"""

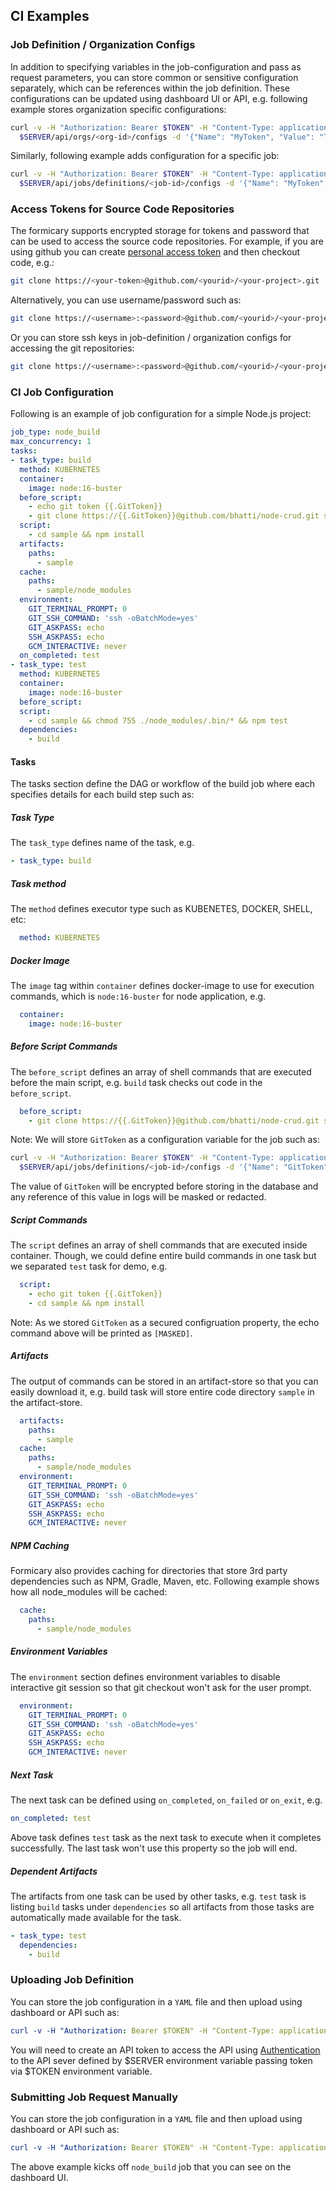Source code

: ## CI Examples

### Job Definition / Organization Configs
In addition to specifying variables in the job-configuration and pass as request parameters, you can 
store common or sensitive configuration separately, which can be references within the job definition. 
These configurations can be updated using dashboard UI or API, e.g. following example stores
organization specific configurations:

```bash
curl -v -H "Authorization: Bearer $TOKEN" -H "Content-Type: application/yaml" \
  $SERVER/api/orgs/<org-id>/configs -d '{"Name": "MyToken", "Value": "TokenValue"}'
```

Similarly, following example adds configuration for a specific job:
```bash
curl -v -H "Authorization: Bearer $TOKEN" -H "Content-Type: application/yaml" \
  $SERVER/api/jobs/definitions/<job-id>/configs -d '{"Name": "MyToken", "Value": "TokenValue"}'
```


### Access Tokens for Source Code Repositories
The formicary supports encrypted storage for tokens and password that can be used to access the source code repositories. 
For example, if you are using github you can create 
[personal access token](https://docs.github.com/en/github/authenticating-to-github/keeping-your-account-and-data-secure/creating-a-personal-access-token) and 
then checkout code, e.g.:
```bash
git clone https://<your-token>@github.com/<yourid>/<your-project>.git
```

Alternatively, you can use username/password such as:
```bash
git clone https://<username>:<password>@github.com/<yourid>/<your-project>.git
```

Or you can store ssh keys in job-definition / organization configs for accessing the git repositories:
```bash
git clone https://<username>:<password>@github.com/<yourid>/<your-project>.git
```

### CI Job Configuration
Following is an example of job configuration for a simple Node.js project:
```yaml
job_type: node_build
max_concurrency: 1
tasks:
- task_type: build
  method: KUBERNETES
  container:
    image: node:16-buster
  before_script:
    - echo git token {{.GitToken}}
    - git clone https://{{.GitToken}}@github.com/bhatti/node-crud.git sample
  script:
    - cd sample && npm install
  artifacts:
    paths:
      - sample
  cache:
    paths:
      - sample/node_modules
  environment:
    GIT_TERMINAL_PROMPT: 0
    GIT_SSH_COMMAND: 'ssh -oBatchMode=yes'
    GIT_ASKPASS: echo
    SSH_ASKPASS: echo
    GCM_INTERACTIVE: never
  on_completed: test
- task_type: test
  method: KUBERNETES
  container:
    image: node:16-buster
  before_script:
  script:
    - cd sample && chmod 755 ./node_modules/.bin/* && npm test
  dependencies:
    - build
```

#### Tasks
The tasks section define the DAG or workflow of the build job where each specifies details for each build step such as:

##### Task Type
The `task_type` defines name of the task, e.g.
```yaml
- task_type: build
```

##### Task method
The `method` defines executor type such as KUBENETES, DOCKER, SHELL, etc:
```yaml
  method: KUBERNETES
```

##### Docker Image
The `image` tag within `container` defines docker-image to use for execution commands, which is `node:16-buster` for node application, e.g.
```yaml
  container:
    image: node:16-buster
```

##### Before Script Commands
The `before_script` defines an array of shell commands that are executed before the main script, e.g. `build`
task checks out code in the `before_script`. 
```yaml
  before_script:
    - git clone https://{{.GitToken}}@github.com/bhatti/node-crud.git sample
```

Note: We will store `GitToken` as a configuration variable for the job such as:
```bash
curl -v -H "Authorization: Bearer $TOKEN" -H "Content-Type: application/yaml" \
  $SERVER/api/jobs/definitions/<job-id>/configs -d '{"Name": "GitToken", "Value": "<myvalue>", "Secret": true}'
```

The value of `GitToken` will be encrypted before storing in the database and any reference of this value in logs
will be masked or redacted.

##### Script Commands
The `script` defines an array of shell commands that are executed inside container. Though, we could define entire
build commands in one task but we separated `test` task for demo, e.g.
```yaml
  script:
    - echo git token {{.GitToken}}
    - cd sample && npm install
```

Note: As we stored `GitToken` as a secured configruation property, the echo command above will be printed as `[MASKED]`.

##### Artifacts
The output of commands can be stored in an artifact-store so that you can easily download it, e.g. build task will store 
entire code directory `sample` in the artifact-store.
```yaml
  artifacts:
    paths:
      - sample
  cache:
    paths:
      - sample/node_modules
  environment:
    GIT_TERMINAL_PROMPT: 0
    GIT_SSH_COMMAND: 'ssh -oBatchMode=yes'
    GIT_ASKPASS: echo
    SSH_ASKPASS: echo
    GCM_INTERACTIVE: never
```

##### NPM Caching
Formicary also provides caching for directories that store 3rd party dependencies such as 
NPM, Gradle, Maven, etc. Following example shows how all node_modules will be cached:

```yaml
  cache:
    paths:
      - sample/node_modules
```

##### Environment Variables
The `environment` section defines environment variables to disable interactive git session so that git checkout
won't ask for the user prompt.

```yaml
  environment:
    GIT_TERMINAL_PROMPT: 0
    GIT_SSH_COMMAND: 'ssh -oBatchMode=yes'
    GIT_ASKPASS: echo
    SSH_ASKPASS: echo
    GCM_INTERACTIVE: never
```

##### Next Task
The next task can be defined using `on_completed`, `on_failed` or `on_exit`, e.g.
```yaml
on_completed: test
```
Above task defines `test` task as the next task to execute when it completes successfully. 
The last task won't use this property so the job will end.

##### Dependent Artifacts
The artifacts from one task can be used by other tasks, e.g. `test` task is listing `build` tasks under
`dependencies` so all artifacts from those tasks are automatically made available for the task.
```yaml
- task_type: test
  dependencies:
    - build
```

### Uploading Job Definition
You can store the job configuration in a `YAML` file and then upload using dashboard or API such as:

```yaml
curl -v -H "Authorization: Bearer $TOKEN" -H "Content-Type: application/yaml" --data-binary node_build.yaml http://$SERVER/api/jobs/definitions
```
You will need to create an API token to access the API using [Authentication](apidocs.md#Authentication) to
the API sever defined by $SERVER environment variable passing token via $TOKEN environment variable.

### Submitting Job Request Manually
You can store the job configuration in a `YAML` file and then upload using dashboard or API such as:

```yaml
curl -v -H "Authorization: Bearer $TOKEN" -H "Content-Type: application/json" --data '{"job_type": "node_build", "params": {"Platform": "Ubuntu"}}' $SERVER/api/jobs/requests
```
The above example kicks off `node_build` job that you can see on the dashboard UI.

"""

After removing each picture, print the entries above exactly as they were.

Source code

: ## CI Examples

### Job Definition / Organization Configs
In addition to specifying variables in the job-configuration and pass as request parameters, you can 
store common or sensitive configuration separately, which can be references within the job definition. 
These configurations can be updated using dashboard UI or API, e.g. following example stores
organization specific configurations:

```bash
curl -v -H "Authorization: Bearer $TOKEN" -H "Content-Type: application/yaml" \
  $SERVER/api/orgs/<org-id>/configs -d '{"Name": "MyToken", "Value": "TokenValue"}'
```

Similarly, following example adds configuration for a specific job:
```bash
curl -v -H "Authorization: Bearer $TOKEN" -H "Content-Type: application/yaml" \
  $SERVER/api/jobs/definitions/<job-id>/configs -d '{"Name": "MyToken", "Value": "TokenValue"}'
```


### Access Tokens for Source Code Repositories
The formicary supports encrypted storage for tokens and password that can be used to access the source code repositories. 
For example, if you are using github you can create 
[personal access token](https://docs.github.com/en/github/authenticating-to-github/keeping-your-account-and-data-secure/creating-a-personal-access-token) and 
then checkout code, e.g.:
```bash
git clone https://<your-token>@github.com/<yourid>/<your-project>.git
```

Alternatively, you can use username/password such as:
```bash
git clone https://<username>:<password>@github.com/<yourid>/<your-project>.git
```

Or you can store ssh keys in job-definition / organization configs for accessing the git repositories:
```bash
git clone https://<username>:<password>@github.com/<yourid>/<your-project>.git
```

### CI Job Configuration
Following is an example of job configuration for a simple Node.js project:
```yaml
job_type: node_build
max_concurrency: 1
tasks:
- task_type: build
  method: KUBERNETES
  container:
    image: node:16-buster
  before_script:
    - echo git token {{.GitToken}}
    - git clone https://{{.GitToken}}@github.com/bhatti/node-crud.git sample
  script:
    - cd sample && npm install
  artifacts:
    paths:
      - sample
  cache:
    paths:
      - sample/node_modules
  environment:
    GIT_TERMINAL_PROMPT: 0
    GIT_SSH_COMMAND: 'ssh -oBatchMode=yes'
    GIT_ASKPASS: echo
    SSH_ASKPASS: echo
    GCM_INTERACTIVE: never
  on_completed: test
- task_type: test
  method: KUBERNETES
  container:
    image: node:16-buster
  before_script:
  script:
    - cd sample && chmod 755 ./node_modules/.bin/* && npm test
  dependencies:
    - build
```

#### Tasks
The tasks section define the DAG or workflow of the build job where each specifies details for each build step such as:

##### Task Type
The `task_type` defines name of the task, e.g.
```yaml
- task_type: build
```

##### Task method
The `method` defines executor type such as KUBENETES, DOCKER, SHELL, etc:
```yaml
  method: KUBERNETES
```

##### Docker Image
The `image` tag within `container` defines docker-image to use for execution commands, which is `node:16-buster` for node application, e.g.
```yaml
  container:
    image: node:16-buster
```

##### Before Script Commands
The `before_script` defines an array of shell commands that are executed before the main script, e.g. `build`
task checks out code in the `before_script`. 
```yaml
  before_script:
    - git clone https://{{.GitToken}}@github.com/bhatti/node-crud.git sample
```

Note: We will store `GitToken` as a configuration variable for the job such as:
```bash
curl -v -H "Authorization: Bearer $TOKEN" -H "Content-Type: application/yaml" \
  $SERVER/api/jobs/definitions/<job-id>/configs -d '{"Name": "GitToken", "Value": "<myvalue>", "Secret": true}'
```

The value of `GitToken` will be encrypted before storing in the database and any reference of this value in logs
will be masked or redacted.

##### Script Commands
The `script` defines an array of shell commands that are executed inside container. Though, we could define entire
build commands in one task but we separated `test` task for demo, e.g.
```yaml
  script:
    - echo git token {{.GitToken}}
    - cd sample && npm install
```

Note: As we stored `GitToken` as a secured configruation property, the echo command above will be printed as `[MASKED]`.

##### Artifacts
The output of commands can be stored in an artifact-store so that you can easily download it, e.g. build task will store 
entire code directory `sample` in the artifact-store.
```yaml
  artifacts:
    paths:
      - sample
  cache:
    paths:
      - sample/node_modules
  environment:
    GIT_TERMINAL_PROMPT: 0
    GIT_SSH_COMMAND: 'ssh -oBatchMode=yes'
    GIT_ASKPASS: echo
    SSH_ASKPASS: echo
    GCM_INTERACTIVE: never
```

##### NPM Caching
Formicary also provides caching for directories that store 3rd party dependencies such as 
NPM, Gradle, Maven, etc. Following example shows how all node_modules will be cached:

```yaml
  cache:
    paths:
      - sample/node_modules
```

##### Environment Variables
The `environment` section defines environment variables to disable interactive git session so that git checkout
won't ask for the user prompt.

```yaml
  environment:
    GIT_TERMINAL_PROMPT: 0
    GIT_SSH_COMMAND: 'ssh -oBatchMode=yes'
    GIT_ASKPASS: echo
    SSH_ASKPASS: echo
    GCM_INTERACTIVE: never
```

##### Next Task
The next task can be defined using `on_completed`, `on_failed` or `on_exit`, e.g.
```yaml
on_completed: test
```
Above task defines `test` task as the next task to execute when it completes successfully. 
The last task won't use this property so the job will end.

##### Dependent Artifacts
The artifacts from one task can be used by other tasks, e.g. `test` task is listing `build` tasks under
`dependencies` so all artifacts from those tasks are automatically made available for the task.
```yaml
- task_type: test
  dependencies:
    - build
```

### Uploading Job Definition
You can store the job configuration in a `YAML` file and then upload using dashboard or API such as:

```yaml
curl -v -H "Authorization: Bearer $TOKEN" -H "Content-Type: application/yaml" --data-binary node_build.yaml http://$SERVER/api/jobs/definitions
```
You will need to create an API token to access the API using [Authentication](apidocs.md#Authentication) to
the API sever defined by $SERVER environment variable passing token via $TOKEN environment variable.

### Submitting Job Request Manually
You can store the job configuration in a `YAML` file and then upload using dashboard or API such as:

```yaml
curl -v -H "Authorization: Bearer $TOKEN" -H "Content-Type: application/json" --data '{"job_type": "node_build", "params": {"Platform": "Ubuntu"}}' $SERVER/api/jobs/requests
```
The above example kicks off `node_build` job that you can see on the dashboard UI.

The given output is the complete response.